136,542. Rice, A. S. Dec. 7, 1918, [Convention date]. Heating by electricity.-In a portable waterheating apparatus, particularly adapted for use on motor-vehicles, the heat required is derived from an internal-combustion engine both directly from the cylinder jackets and indirectly by means of electric heaters supplied with current from a generator driven by the engine, further heat, if desired, being derived from the exhaust gases. In the construction shown, which is applied to a motor-car, a clutch 38 is employed so that the transmission shaft 3 can be connected either to the rear drive 4 when the vehicle is running or to the generator 34 when the vehicle is stationary.

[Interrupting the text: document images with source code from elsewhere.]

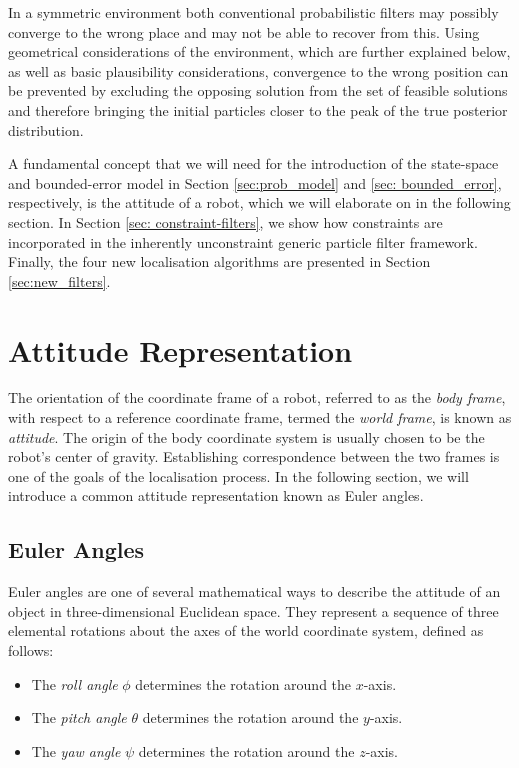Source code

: In a symmetric environment both conventional probabilistic filters may possibly converge to the wrong place and may not be able to recover from this. Using geometrical considerations of the environment, which are further explained below, as well as basic plausibility considerations, convergence to the wrong position can be prevented by excluding the opposing solution from the set of feasible solutions and therefore bringing the initial particles closer to the peak of the true posterior distribution.

A fundamental concept that we will need for the introduction of the state-space and bounded-error model in Section \ref{sec:prob_model} and \ref{sec: bounded_error}, respectively, is the attitude of a robot, which we will elaborate on in the following section. In Section \ref{sec: constraint-filters}, we show how constraints are incorporated in the inherently unconstraint generic particle filter framework. Finally, the four new localisation algorithms are presented in Section \ref{sec:new_filters}.




\section{Attitude Representation}

The orientation of the coordinate frame of a robot, referred to as the \emph{body frame}, with respect to a reference coordinate frame, termed the \emph{world frame}, is known as \emph{attitude}. The origin of the body coordinate system is usually chosen to be the robot's center of gravity. Establishing correspondence between the two frames is one of the goals of the localisation process. In the following section, we will introduce a common attitude representation known as Euler angles.

\subsection{Euler Angles}

Euler angles are one of several mathematical ways to describe the attitude of an object in three-dimensional Euclidean space. They represent a sequence of three elemental rotations about the axes of the world coordinate system, defined as follows:

\begin{itemize}
\item The \emph{roll angle} $\phi$ determines the rotation around the $x$-axis.
\item The \emph{pitch angle} $\theta$ determines the rotation around the $y$-axis.
\item The \emph{yaw angle} $\psi$ determines the rotation around the $z$-axis.
\end{itemize}

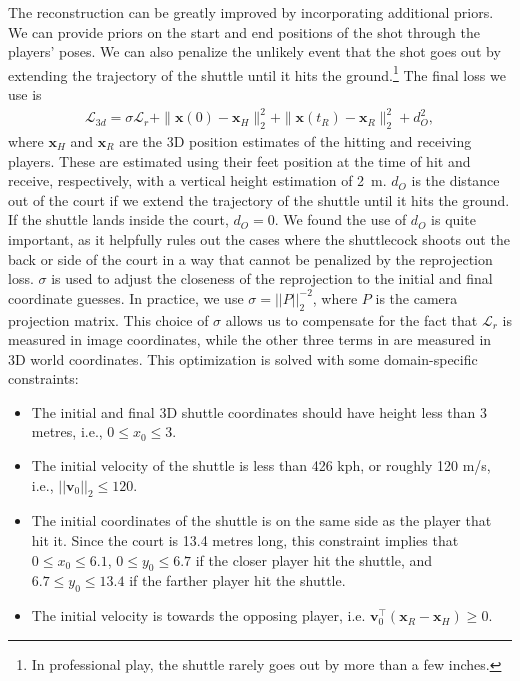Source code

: The reconstruction can be greatly improved by incorporating additional priors. We can provide priors on the start and end positions of the shot through the players' poses. We can also penalize the unlikely event that the shot goes out by extending the trajectory of the shuttle until it hits the ground.\footnote{In professional play, the shuttle rarely goes out by more than a few inches.} The final loss we use is
\begin{align}
    \label{eq:final_3d_loss}
    \mathcal{L}_{3d} = \sigma \mathcal{L}_r + \|\boldsymbol{x}(0) - \boldsymbol{x}_H\|^2_2 + \|\boldsymbol{x}(t_R) -\boldsymbol{x}_R\|^2_2 + d_O^2,
\end{align}
where $\boldsymbol{x}_H$ and $\boldsymbol{x}_R$ are the 3D position estimates of the hitting and receiving players. These are estimated using their feet position at the time of hit and receive, respectively, with a vertical height estimation of \SI{2}{m}. $d_O$ is the distance out of the court if we extend the trajectory of the shuttle until it hits the ground. If the shuttle lands inside the court, $d_O = 0$. We found the use of $d_O$ is quite important, as it helpfully rules out the cases where the shuttlecock shoots out the back or side of the court in a way that cannot be penalized by the reprojection loss. $\sigma$ is used to adjust the closeness of the reprojection to the initial and final coordinate guesses. In practice, we use $\sigma = ||P||_2^{-2}$, where $P$ is the camera projection matrix. This choice of $\sigma$ allows us to compensate for the fact that $\mathcal{L}_r$ is measured in image coordinates, while the other three terms in  are measured in 3D world coordinates. This optimization is solved with some domain-specific constraints:
\begin{itemize}
    \item The initial and final 3D shuttle coordinates should have height less than 3 metres, i.e., $0 \leq x_0 \leq 3$.
    \item The initial velocity of the shuttle is less than 426 kph, or roughly 120 m/s, i.e., $||\boldsymbol{v}_0||_2 \leq 120$.
    \item The initial coordinates of the shuttle is on the same side as the player that hit it. Since the court is 13.4 metres long, this constraint implies that $0 \leq x_0 \leq 6.1$, $0 \leq y_0 \leq 6.7$ if the closer player hit the shuttle, and $6.7 \leq y_0 \leq 13.4$ if the farther player hit the shuttle.
    \item The initial velocity is towards the opposing player, i.e. $\boldsymbol{v}_0^\intercal (\boldsymbol{x}_R - \boldsymbol{x}_H) \geq  0$.
\end{itemize}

In the former case, the water from the tank 14 is used in the ordinary way for cooling the engine 2 by circulating through an outflow pipe 9 to a pump 10, thence by a pipe 11 to the cylinder jackets, thence by a pipe 12 to the radiator 8, and returning by a pipe 13 to the tank. When the vehicle is stationary, and hot water is required, the radiator 8 is cut out of the circuit by means of a threeway cock 27 in the pipe 12, and the water returns by a pipe 26 to the tank 14. Arranged in or around the pipe 9 is an electric heater 31, and in or around the pipe 26 an electric heater 32 and an additional heater 22 warmed by the exhaust gases passed through a pipe 17. The exhaust gases may be by-passed by a three-way cock 18 through a short pipe 19, so that no heating at all occurs when the vehicle is running. In order to fill the tank 14 initially, the pipe 9 is connected by a three-way cock 23 to a supply pipe 25, the water flowing through the pump 10, pipe 11, cylinder jackets, and pipe 26 to the tank 14, which it reaches in a slightly heated state. Instantaneously heated water may be drawn off from the pipe 26 through a hose pipe 30 which is connected as an alternative to the tank 14 to the pipe 26 by means of a three-way cock 28.